• _Task to carry out_: In the material below, find the line containing "- **Motion Integrity**: Complete" and the line containing "Mindegy, hogy hogyan", then reproduce exactly both of them and every line between, and nothing else.

Information supplied below:

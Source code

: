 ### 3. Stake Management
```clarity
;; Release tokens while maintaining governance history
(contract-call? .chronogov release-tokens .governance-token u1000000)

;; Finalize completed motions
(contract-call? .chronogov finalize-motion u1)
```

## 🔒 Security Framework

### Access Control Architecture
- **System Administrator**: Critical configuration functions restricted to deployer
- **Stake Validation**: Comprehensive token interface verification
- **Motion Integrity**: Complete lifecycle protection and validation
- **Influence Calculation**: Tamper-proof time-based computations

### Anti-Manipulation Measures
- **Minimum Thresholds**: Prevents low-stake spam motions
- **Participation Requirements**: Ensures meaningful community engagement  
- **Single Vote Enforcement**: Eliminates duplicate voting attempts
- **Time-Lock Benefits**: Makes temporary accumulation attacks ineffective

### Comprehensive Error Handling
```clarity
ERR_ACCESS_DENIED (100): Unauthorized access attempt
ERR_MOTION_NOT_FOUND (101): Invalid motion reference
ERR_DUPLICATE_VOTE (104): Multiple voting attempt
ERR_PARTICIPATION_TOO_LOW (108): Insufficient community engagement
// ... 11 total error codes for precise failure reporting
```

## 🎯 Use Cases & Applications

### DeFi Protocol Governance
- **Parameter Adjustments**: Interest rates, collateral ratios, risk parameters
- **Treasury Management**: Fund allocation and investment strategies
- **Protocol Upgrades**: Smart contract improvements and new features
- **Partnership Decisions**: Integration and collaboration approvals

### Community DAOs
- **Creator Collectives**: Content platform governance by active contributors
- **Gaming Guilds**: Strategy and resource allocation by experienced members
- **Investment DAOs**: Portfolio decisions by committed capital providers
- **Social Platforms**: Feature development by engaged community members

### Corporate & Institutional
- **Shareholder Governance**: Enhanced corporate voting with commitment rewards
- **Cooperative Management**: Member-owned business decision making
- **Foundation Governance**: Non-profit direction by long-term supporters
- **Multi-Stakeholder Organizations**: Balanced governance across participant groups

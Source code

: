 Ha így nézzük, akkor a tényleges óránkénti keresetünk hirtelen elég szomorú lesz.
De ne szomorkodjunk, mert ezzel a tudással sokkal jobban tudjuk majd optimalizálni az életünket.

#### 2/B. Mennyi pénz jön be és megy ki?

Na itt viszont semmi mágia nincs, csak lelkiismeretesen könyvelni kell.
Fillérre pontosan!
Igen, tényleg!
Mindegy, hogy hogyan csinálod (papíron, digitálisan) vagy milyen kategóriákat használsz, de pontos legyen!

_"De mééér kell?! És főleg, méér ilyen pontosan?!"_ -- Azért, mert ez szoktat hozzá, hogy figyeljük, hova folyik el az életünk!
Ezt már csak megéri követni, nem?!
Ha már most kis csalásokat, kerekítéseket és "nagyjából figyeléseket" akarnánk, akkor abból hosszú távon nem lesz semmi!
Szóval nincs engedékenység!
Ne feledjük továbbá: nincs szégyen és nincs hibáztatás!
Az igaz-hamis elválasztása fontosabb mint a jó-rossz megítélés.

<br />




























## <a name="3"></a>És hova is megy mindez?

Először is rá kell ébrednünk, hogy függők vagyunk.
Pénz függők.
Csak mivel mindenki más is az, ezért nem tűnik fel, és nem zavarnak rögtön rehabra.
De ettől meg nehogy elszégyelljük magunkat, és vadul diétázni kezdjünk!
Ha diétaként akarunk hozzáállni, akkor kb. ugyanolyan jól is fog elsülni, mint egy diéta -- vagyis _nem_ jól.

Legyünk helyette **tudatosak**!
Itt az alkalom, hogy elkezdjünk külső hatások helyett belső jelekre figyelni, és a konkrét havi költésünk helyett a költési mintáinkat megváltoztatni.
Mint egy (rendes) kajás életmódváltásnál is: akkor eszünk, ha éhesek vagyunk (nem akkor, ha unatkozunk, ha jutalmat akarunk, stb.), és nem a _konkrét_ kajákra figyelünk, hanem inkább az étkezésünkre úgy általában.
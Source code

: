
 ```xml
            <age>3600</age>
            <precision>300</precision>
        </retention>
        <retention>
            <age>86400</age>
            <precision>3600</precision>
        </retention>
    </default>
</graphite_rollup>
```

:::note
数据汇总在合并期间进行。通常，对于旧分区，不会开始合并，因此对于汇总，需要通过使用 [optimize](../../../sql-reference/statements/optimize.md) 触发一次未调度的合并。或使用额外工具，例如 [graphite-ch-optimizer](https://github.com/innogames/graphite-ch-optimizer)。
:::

End of Information supplied.

• _Task answer_:
- **Motion Integrity**: Complete lifecycle protection and validation
- **Influence Calculation**: Tamper-proof time-based computations

### Anti-Manipulation Measures
- **Minimum Thresholds**: Prevents low-stake spam motions
- **Participation Requirements**: Ensures meaningful community engagement  
- **Single Vote Enforcement**: Eliminates duplicate voting attempts
- **Time-Lock Benefits**: Makes temporary accumulation attacks ineffective

### Comprehensive Error Handling
```clarity
ERR_ACCESS_DENIED (100): Unauthorized access attempt
ERR_MOTION_NOT_FOUND (101): Invalid motion reference
ERR_DUPLICATE_VOTE (104): Multiple voting attempt
ERR_PARTICIPATION_TOO_LOW (108): Insufficient community engagement
// ... 11 total error codes for precise failure reporting
```

## 🎯 Use Cases & Applications

### DeFi Protocol Governance
- **Parameter Adjustments**: Interest rates, collateral ratios, risk parameters
- **Treasury Management**: Fund allocation and investment strategies
- **Protocol Upgrades**: Smart contract improvements and new features
- **Partnership Decisions**: Integration and collaboration approvals

### Community DAOs
- **Creator Collectives**: Content platform governance by active contributors
- **Gaming Guilds**: Strategy and resource allocation by experienced members
- **Investment DAOs**: Portfolio decisions by committed capital providers
- **Social Platforms**: Feature development by engaged community members

### Corporate & Institutional
- **Shareholder Governance**: Enhanced corporate voting with commitment rewards
- **Cooperative Management**: Member-owned business decision making
- **Foundation Governance**: Non-profit direction by long-term supporters
- **Multi-Stakeholder Organizations**: Balanced governance across participant groups

Source code

: Ha így nézzük, akkor a tényleges óránkénti keresetünk hirtelen elég szomorú lesz.
De ne szomorkodjunk, mert ezzel a tudással sokkal jobban tudjuk majd optimalizálni az életünket.

#### 2/B. Mennyi pénz jön be és megy ki?

Na itt viszont semmi mágia nincs, csak lelkiismeretesen könyvelni kell.
Fillérre pontosan!
Igen, tényleg!
Mindegy, hogy hogyan csinálod (papíron, digitálisan) vagy milyen kategóriákat használsz, de pontos legyen!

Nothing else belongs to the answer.